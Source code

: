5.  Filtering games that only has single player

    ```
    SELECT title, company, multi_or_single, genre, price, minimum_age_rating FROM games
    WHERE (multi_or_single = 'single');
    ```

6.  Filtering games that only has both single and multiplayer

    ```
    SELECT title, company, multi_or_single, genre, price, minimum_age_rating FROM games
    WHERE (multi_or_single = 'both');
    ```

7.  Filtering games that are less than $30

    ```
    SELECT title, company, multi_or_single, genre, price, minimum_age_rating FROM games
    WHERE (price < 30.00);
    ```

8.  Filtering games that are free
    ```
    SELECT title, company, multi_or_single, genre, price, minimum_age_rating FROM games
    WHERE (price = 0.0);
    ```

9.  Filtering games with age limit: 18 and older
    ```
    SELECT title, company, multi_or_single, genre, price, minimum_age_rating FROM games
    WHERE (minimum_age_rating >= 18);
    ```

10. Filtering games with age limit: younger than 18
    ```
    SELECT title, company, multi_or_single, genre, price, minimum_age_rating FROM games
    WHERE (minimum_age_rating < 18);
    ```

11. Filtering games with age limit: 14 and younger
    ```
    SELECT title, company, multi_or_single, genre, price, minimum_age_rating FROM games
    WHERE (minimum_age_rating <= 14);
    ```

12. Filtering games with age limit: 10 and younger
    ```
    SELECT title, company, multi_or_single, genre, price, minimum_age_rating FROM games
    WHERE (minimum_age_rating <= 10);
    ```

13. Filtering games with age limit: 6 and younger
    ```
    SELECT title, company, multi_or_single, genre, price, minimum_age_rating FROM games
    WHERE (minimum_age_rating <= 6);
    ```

□ □ □ □

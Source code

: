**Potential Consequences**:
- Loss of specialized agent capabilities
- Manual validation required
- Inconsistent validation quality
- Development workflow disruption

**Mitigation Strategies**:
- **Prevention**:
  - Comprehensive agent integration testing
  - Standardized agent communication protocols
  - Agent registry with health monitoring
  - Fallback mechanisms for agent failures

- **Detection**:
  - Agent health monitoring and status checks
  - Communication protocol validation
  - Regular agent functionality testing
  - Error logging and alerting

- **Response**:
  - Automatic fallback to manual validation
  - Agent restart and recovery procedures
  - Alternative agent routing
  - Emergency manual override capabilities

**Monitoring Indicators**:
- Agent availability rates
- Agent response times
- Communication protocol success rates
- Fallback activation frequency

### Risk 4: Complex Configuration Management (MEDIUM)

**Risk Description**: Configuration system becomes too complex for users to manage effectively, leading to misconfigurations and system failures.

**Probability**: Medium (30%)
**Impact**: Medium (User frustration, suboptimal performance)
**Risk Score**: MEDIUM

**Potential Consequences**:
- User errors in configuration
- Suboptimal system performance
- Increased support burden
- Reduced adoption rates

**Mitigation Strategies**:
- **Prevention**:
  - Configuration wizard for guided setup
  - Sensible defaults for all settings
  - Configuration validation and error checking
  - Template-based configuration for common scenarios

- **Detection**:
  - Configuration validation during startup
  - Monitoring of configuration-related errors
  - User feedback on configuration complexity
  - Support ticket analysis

□ □ □ □

> [Problem details]: Scan the records for the word "system" and copy every line where it is found.

> [Task answer]:
**Risk Description**: Configuration system becomes too complex for users to manage effectively, leading to misconfigurations and system failures.
- Suboptimal system performance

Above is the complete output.